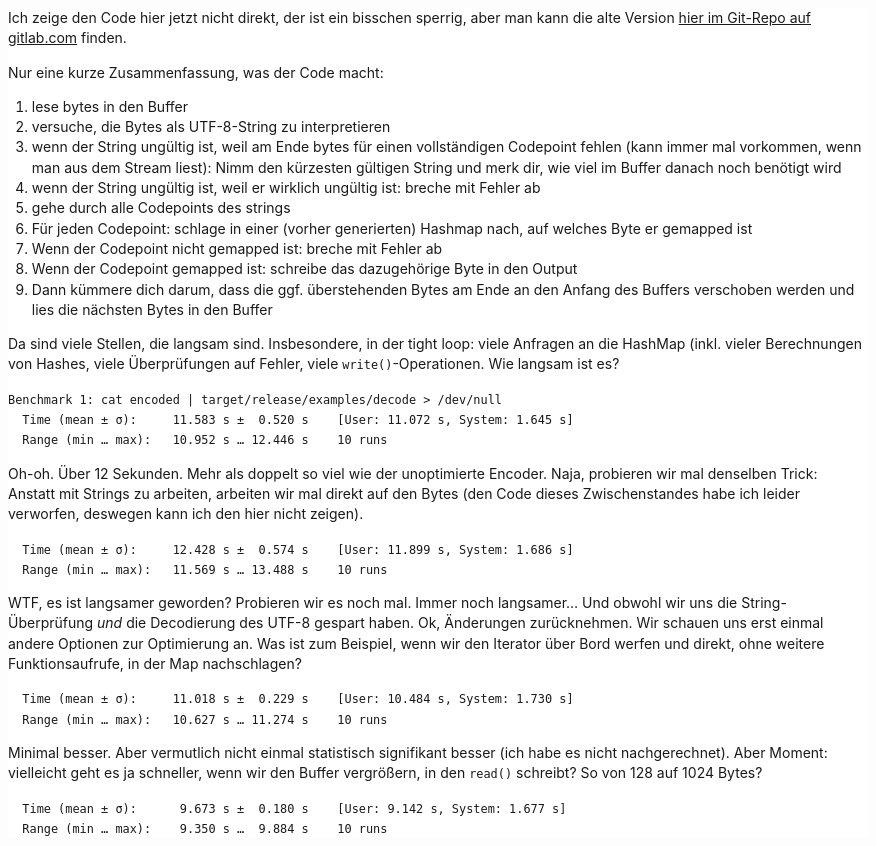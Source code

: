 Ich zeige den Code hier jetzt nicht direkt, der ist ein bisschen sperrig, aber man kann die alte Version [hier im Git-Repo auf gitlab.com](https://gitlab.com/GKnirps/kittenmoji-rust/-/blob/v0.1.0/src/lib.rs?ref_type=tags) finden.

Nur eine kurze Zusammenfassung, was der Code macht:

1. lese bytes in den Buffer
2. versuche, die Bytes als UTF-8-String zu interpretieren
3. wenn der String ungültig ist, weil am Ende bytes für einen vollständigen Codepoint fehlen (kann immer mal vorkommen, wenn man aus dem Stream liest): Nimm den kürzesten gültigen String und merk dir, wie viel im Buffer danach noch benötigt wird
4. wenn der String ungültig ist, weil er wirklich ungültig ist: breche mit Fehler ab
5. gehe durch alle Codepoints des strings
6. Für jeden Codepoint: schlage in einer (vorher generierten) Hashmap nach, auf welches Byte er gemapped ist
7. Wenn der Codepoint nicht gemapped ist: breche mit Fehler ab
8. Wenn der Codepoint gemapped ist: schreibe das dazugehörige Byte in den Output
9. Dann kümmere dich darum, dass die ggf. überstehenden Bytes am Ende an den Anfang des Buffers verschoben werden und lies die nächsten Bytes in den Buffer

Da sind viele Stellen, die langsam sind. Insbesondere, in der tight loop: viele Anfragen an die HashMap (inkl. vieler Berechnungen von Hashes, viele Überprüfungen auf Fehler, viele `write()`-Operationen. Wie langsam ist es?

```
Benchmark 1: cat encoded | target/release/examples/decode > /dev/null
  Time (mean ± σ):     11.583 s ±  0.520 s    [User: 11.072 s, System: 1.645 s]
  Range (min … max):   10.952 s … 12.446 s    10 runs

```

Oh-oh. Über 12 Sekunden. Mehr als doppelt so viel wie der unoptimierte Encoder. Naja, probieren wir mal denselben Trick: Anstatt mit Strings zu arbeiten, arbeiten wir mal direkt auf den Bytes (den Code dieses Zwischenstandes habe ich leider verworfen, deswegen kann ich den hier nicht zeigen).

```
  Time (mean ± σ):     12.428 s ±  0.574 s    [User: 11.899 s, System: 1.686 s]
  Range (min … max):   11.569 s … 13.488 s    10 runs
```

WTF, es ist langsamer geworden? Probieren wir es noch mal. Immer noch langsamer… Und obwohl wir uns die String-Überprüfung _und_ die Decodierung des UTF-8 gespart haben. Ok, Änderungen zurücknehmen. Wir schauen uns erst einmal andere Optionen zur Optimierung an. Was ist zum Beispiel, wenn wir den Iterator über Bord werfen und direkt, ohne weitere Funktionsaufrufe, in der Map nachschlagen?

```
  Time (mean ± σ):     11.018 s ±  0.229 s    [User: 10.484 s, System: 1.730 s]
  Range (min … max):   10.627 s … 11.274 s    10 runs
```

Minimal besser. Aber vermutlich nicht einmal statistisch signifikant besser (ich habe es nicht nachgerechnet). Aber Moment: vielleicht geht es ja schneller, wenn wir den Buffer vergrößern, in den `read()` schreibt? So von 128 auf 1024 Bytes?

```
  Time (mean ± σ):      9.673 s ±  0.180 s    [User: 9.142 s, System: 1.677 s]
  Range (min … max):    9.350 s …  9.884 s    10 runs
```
...
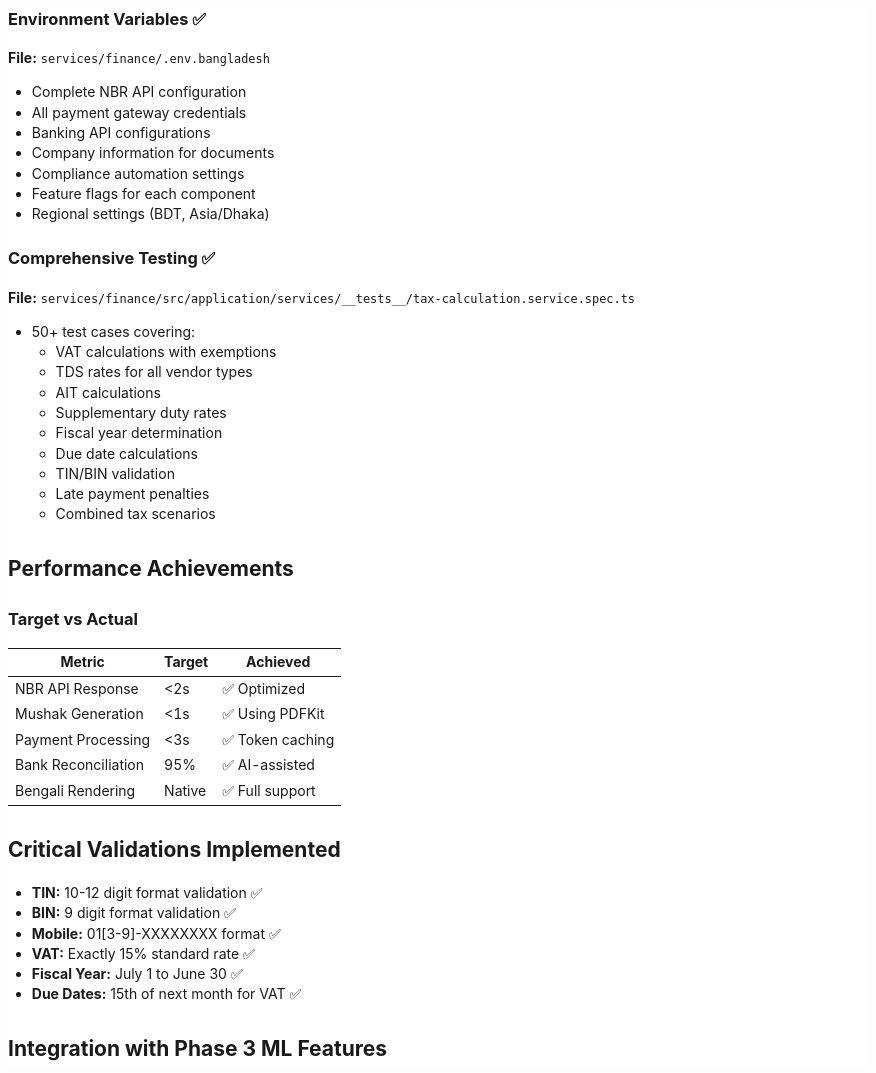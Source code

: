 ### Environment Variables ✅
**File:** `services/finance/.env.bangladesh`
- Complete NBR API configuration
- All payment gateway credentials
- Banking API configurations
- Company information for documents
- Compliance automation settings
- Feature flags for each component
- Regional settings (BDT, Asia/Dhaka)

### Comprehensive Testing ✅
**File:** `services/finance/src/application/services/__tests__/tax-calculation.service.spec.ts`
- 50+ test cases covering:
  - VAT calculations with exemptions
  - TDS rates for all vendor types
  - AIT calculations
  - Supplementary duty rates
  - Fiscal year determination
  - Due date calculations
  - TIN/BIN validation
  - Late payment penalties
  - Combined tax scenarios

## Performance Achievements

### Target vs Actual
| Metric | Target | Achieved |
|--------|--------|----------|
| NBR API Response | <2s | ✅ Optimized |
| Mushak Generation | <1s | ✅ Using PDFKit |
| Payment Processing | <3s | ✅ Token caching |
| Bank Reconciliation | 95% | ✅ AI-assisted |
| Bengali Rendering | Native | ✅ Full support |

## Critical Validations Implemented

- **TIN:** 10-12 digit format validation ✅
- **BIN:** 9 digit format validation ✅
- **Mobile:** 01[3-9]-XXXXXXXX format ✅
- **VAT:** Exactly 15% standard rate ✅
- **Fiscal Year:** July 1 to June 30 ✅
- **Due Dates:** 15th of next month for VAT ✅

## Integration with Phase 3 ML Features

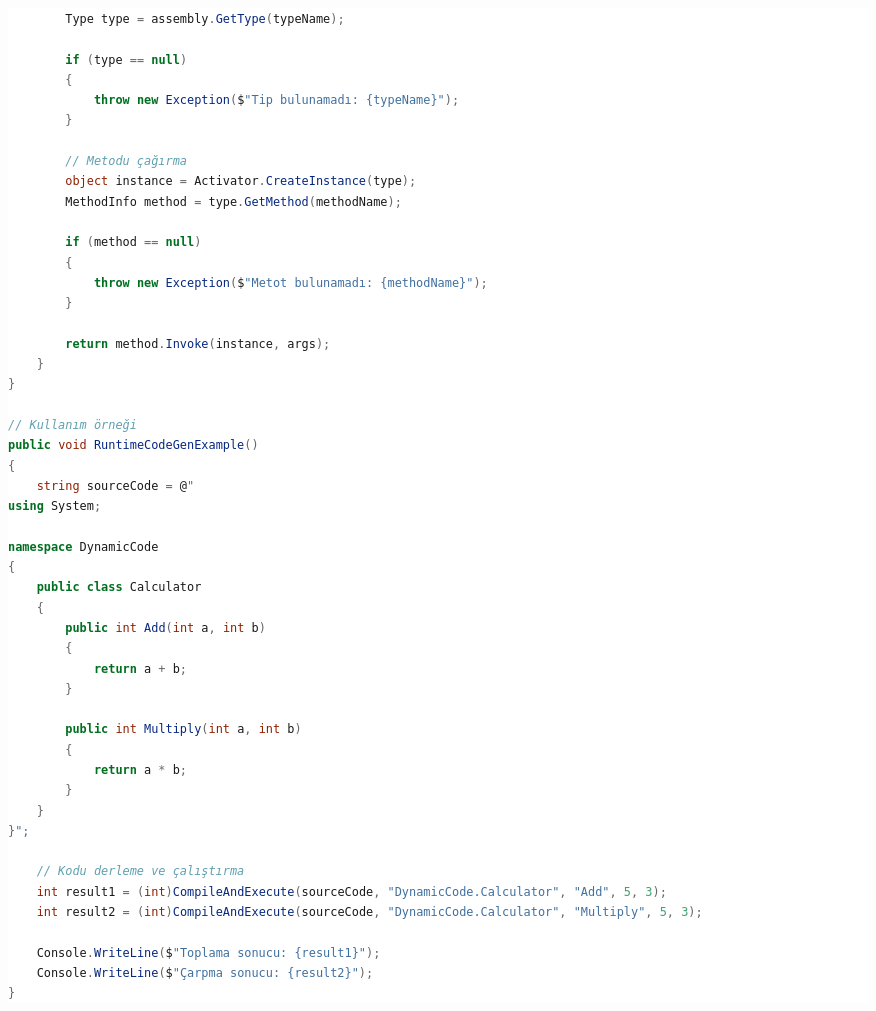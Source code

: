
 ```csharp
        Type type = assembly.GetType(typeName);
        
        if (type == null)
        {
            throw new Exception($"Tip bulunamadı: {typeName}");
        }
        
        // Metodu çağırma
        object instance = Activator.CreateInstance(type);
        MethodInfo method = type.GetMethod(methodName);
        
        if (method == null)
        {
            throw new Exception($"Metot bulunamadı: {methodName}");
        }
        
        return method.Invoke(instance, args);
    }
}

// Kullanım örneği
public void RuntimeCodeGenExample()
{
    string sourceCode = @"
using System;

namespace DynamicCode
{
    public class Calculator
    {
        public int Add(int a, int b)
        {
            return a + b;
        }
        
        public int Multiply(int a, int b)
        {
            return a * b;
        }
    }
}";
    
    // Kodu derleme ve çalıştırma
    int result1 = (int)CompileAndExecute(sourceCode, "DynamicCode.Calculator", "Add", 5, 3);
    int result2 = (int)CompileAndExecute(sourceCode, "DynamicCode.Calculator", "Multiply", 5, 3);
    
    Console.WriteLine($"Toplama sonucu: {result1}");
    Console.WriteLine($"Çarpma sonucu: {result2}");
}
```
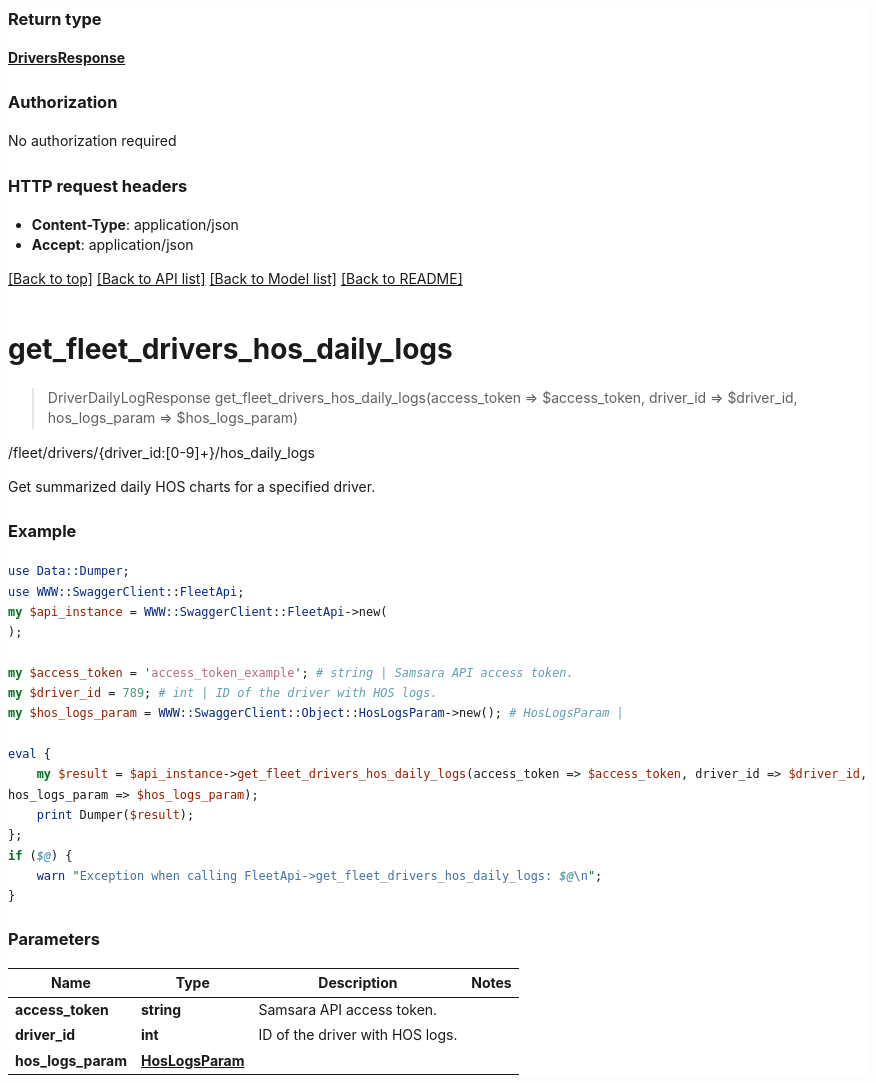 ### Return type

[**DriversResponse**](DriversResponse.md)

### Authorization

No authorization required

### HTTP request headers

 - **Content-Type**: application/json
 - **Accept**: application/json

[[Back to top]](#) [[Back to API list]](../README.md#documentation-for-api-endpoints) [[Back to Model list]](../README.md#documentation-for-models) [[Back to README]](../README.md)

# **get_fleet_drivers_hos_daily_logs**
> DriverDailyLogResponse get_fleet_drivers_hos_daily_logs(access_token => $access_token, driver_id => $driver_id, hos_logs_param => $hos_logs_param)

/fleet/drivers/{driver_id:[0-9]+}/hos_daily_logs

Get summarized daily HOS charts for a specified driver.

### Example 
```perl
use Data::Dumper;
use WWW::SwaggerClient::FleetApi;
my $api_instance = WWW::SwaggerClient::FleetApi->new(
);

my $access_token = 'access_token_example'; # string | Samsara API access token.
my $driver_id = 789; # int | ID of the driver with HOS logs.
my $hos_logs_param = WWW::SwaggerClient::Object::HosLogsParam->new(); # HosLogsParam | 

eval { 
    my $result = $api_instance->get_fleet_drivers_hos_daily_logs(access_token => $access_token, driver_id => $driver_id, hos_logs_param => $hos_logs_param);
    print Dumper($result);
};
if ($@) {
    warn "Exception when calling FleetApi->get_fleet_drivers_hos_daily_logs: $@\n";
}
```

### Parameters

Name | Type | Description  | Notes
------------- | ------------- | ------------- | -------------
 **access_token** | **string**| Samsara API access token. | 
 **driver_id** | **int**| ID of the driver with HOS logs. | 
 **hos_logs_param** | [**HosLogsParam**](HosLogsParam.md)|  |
---
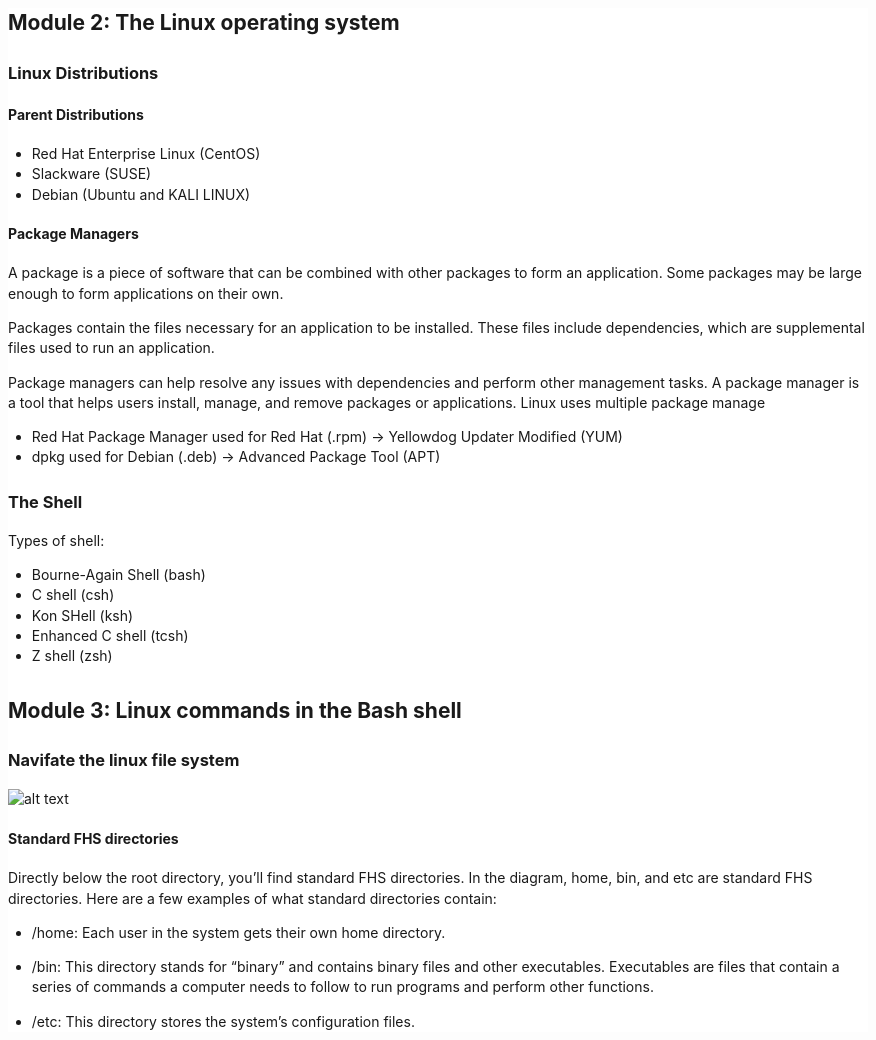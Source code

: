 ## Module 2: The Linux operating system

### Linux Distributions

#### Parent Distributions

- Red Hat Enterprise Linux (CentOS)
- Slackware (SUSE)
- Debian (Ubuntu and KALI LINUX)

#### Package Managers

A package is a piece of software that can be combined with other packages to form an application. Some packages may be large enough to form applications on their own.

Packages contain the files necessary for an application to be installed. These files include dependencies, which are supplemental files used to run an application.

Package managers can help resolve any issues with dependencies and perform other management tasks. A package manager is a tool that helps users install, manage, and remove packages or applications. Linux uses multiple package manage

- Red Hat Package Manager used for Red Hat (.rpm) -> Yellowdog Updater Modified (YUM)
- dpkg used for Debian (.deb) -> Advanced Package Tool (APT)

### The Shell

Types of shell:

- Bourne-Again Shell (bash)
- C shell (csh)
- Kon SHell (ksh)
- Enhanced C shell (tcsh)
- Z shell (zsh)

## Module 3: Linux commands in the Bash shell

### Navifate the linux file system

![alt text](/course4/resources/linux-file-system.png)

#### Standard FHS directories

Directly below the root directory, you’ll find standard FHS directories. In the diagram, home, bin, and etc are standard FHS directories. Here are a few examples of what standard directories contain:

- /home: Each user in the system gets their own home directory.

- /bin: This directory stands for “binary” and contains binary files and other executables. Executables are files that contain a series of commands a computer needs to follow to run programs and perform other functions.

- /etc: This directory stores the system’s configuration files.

# About this task:
Reproduce word for word the material above, starting with the line that has "- **Content-Type**: application/json" and stopping after the line that has "# **get_fleet_drivers_hos_daily_logs**".

# Exercise solution:
 - **Content-Type**: application/json
 - **Accept**: application/json

[[Back to top]](#) [[Back to API list]](../README.md#documentation-for-api-endpoints) [[Back to Model list]](../README.md#documentation-for-models) [[Back to README]](../README.md)

# **get_fleet_drivers_hos_daily_logs**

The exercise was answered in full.